** About this task **
Show every line from the data below that includes "supports".
===== Material shown =====
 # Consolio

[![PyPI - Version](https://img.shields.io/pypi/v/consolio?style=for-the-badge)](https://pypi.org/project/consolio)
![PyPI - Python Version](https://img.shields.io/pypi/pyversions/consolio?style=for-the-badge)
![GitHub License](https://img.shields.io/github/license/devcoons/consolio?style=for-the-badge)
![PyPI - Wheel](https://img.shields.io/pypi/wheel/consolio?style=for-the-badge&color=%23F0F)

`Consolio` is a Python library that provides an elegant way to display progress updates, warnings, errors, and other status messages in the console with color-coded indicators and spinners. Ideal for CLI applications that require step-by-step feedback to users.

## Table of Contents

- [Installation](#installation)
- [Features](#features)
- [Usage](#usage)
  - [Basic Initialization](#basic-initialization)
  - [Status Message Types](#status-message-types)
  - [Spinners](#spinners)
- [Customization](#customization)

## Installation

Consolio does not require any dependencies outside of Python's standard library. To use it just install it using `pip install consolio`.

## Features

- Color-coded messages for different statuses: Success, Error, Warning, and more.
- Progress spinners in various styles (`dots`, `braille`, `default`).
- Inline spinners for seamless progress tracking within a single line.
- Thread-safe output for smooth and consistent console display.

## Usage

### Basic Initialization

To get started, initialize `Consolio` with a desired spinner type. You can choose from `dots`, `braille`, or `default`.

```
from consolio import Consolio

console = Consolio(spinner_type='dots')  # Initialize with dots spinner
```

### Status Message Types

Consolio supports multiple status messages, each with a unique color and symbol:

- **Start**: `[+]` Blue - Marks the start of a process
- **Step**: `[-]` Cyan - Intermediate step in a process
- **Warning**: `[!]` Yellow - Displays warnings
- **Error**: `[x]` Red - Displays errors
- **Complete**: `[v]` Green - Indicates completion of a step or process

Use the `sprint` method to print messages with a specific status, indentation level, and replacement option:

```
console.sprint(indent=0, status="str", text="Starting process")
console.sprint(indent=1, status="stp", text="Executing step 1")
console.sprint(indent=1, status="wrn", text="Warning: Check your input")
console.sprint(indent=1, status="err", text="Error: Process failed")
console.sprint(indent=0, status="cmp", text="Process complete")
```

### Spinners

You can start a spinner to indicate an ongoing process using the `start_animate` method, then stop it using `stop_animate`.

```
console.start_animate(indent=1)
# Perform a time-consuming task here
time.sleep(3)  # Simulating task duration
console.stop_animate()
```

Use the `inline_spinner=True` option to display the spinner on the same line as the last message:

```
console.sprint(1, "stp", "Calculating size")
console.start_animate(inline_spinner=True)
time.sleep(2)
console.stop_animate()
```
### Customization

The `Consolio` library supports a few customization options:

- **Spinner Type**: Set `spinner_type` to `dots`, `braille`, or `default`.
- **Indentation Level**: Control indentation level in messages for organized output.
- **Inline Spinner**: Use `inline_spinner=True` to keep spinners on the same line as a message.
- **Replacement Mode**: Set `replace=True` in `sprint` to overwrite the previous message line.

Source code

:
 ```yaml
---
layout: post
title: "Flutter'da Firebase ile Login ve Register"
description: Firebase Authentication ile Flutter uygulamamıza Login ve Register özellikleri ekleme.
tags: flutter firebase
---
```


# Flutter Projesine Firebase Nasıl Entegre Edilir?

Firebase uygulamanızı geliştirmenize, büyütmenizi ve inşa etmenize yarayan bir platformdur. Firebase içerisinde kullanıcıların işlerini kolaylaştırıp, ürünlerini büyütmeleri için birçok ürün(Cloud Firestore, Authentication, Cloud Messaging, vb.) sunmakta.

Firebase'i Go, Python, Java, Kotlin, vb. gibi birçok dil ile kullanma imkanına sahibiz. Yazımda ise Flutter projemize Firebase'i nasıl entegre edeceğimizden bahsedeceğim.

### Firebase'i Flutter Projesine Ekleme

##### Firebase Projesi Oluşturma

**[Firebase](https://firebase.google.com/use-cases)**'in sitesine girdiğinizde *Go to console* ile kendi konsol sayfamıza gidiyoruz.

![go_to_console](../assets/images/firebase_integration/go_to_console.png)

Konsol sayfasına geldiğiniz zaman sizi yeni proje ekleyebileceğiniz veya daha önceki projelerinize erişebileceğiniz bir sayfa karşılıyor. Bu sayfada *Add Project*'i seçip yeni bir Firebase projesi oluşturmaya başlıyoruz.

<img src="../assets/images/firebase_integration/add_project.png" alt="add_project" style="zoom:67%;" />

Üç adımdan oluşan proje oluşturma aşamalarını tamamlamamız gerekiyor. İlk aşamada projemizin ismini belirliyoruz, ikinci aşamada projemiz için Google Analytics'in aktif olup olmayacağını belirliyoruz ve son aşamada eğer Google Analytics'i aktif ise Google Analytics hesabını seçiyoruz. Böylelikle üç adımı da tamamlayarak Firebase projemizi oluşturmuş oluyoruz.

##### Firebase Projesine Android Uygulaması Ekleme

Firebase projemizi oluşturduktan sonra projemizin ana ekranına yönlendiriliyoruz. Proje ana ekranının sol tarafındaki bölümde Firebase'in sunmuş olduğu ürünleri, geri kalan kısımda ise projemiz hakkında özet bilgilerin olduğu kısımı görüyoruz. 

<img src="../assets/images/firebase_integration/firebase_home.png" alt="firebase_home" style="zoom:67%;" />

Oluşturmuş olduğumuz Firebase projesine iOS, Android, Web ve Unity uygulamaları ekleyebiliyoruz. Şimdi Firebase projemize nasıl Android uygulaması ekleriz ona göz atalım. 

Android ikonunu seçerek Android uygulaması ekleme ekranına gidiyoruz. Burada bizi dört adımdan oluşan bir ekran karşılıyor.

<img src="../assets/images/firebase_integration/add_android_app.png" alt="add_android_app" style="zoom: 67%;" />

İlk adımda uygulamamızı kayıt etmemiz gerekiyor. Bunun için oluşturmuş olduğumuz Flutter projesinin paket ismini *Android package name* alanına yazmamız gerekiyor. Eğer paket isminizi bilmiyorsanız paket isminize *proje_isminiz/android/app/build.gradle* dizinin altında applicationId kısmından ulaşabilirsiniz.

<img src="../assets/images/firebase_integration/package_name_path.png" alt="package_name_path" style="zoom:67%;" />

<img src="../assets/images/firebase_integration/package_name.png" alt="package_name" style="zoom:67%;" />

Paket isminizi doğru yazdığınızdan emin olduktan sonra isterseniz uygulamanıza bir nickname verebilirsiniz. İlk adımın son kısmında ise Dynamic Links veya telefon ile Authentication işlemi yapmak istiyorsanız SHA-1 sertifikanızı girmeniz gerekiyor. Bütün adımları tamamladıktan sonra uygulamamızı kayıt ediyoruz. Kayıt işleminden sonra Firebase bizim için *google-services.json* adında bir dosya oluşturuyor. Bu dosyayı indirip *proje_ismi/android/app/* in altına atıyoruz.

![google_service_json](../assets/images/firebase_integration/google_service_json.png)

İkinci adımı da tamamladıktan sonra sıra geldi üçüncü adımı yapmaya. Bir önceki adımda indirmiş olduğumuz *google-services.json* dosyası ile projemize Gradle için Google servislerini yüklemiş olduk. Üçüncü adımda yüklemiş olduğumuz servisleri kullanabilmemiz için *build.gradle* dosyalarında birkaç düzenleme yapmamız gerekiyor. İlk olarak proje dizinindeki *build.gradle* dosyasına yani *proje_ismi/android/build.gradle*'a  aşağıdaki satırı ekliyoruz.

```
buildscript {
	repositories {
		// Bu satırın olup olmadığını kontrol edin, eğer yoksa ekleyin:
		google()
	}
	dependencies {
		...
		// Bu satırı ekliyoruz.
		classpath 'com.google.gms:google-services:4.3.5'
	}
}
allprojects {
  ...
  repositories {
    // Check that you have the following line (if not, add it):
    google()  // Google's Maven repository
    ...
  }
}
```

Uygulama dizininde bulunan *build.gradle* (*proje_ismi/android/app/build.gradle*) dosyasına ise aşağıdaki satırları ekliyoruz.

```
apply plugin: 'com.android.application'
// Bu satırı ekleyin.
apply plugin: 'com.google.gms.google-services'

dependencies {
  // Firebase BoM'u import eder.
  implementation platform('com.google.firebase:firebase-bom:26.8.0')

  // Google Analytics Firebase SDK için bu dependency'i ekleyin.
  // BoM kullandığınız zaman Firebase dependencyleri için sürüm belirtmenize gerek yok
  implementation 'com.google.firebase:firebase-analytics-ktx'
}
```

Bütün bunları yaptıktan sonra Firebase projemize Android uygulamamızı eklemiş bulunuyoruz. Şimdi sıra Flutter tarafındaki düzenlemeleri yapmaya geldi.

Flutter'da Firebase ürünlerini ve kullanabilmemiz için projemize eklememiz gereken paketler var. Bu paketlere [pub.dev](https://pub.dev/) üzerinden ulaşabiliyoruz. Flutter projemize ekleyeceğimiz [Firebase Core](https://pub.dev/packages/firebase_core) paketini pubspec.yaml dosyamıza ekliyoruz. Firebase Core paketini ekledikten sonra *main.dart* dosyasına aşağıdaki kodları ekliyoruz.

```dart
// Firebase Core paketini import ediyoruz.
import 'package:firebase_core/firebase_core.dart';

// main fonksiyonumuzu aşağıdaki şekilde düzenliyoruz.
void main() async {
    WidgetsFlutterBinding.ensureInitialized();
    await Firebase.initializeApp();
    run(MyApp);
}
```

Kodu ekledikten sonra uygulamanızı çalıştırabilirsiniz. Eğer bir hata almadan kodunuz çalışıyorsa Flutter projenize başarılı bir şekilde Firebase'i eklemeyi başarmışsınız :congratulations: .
=====
===== Material shown =====
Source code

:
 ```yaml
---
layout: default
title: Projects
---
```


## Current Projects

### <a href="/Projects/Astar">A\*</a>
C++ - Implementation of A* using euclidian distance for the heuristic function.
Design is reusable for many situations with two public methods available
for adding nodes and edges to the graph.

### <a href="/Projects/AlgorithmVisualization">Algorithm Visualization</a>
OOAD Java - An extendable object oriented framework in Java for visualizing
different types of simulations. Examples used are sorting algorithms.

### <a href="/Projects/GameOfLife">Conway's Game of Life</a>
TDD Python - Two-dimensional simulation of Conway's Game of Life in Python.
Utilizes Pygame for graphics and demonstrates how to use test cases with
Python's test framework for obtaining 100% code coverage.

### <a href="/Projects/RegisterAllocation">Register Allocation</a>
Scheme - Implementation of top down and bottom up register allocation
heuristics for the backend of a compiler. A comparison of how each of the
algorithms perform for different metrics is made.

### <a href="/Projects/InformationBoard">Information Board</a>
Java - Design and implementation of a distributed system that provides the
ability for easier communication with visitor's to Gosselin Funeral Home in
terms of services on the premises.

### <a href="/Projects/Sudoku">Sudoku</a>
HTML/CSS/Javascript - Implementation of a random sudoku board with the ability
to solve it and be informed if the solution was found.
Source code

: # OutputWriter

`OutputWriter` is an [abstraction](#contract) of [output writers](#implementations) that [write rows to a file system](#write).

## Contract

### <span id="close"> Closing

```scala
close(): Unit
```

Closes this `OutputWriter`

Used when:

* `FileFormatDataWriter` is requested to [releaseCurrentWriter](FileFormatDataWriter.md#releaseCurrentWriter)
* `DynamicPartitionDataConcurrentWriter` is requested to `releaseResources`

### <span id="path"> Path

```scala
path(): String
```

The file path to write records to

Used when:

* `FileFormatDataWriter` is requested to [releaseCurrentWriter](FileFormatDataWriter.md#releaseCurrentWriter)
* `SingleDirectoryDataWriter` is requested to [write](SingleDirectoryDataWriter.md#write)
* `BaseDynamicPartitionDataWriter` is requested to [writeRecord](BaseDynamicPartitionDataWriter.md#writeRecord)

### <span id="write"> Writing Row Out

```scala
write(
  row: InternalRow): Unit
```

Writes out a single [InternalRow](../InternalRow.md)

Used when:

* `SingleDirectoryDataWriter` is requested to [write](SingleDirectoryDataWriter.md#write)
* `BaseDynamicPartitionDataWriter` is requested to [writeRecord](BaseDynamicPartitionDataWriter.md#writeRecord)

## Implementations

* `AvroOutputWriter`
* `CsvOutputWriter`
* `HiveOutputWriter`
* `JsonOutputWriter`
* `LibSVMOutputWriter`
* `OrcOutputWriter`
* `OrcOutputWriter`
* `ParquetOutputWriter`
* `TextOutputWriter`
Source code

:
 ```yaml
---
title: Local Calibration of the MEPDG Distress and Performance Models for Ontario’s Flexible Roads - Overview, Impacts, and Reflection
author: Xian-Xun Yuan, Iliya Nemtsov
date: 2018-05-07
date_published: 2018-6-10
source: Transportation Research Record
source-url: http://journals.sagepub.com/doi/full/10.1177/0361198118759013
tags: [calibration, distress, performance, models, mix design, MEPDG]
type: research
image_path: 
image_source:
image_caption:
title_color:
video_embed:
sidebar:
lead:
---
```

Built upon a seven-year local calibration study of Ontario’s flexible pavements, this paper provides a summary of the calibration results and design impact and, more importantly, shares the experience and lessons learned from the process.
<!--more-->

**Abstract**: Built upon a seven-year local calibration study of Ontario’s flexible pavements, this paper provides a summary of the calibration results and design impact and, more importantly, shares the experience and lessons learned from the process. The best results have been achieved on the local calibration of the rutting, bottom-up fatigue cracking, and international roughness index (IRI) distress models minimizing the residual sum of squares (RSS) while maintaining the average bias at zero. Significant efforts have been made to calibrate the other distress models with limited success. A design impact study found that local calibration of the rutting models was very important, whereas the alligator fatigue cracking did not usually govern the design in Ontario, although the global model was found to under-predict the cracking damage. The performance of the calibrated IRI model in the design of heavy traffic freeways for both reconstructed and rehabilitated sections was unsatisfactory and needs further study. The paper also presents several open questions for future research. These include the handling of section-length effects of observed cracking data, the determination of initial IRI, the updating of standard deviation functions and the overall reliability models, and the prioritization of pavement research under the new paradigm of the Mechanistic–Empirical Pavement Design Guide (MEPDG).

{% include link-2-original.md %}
=====
** Result **
Consolio supports multiple status messages, each with a unique color and symbol:
The `Consolio` library supports a few customization options:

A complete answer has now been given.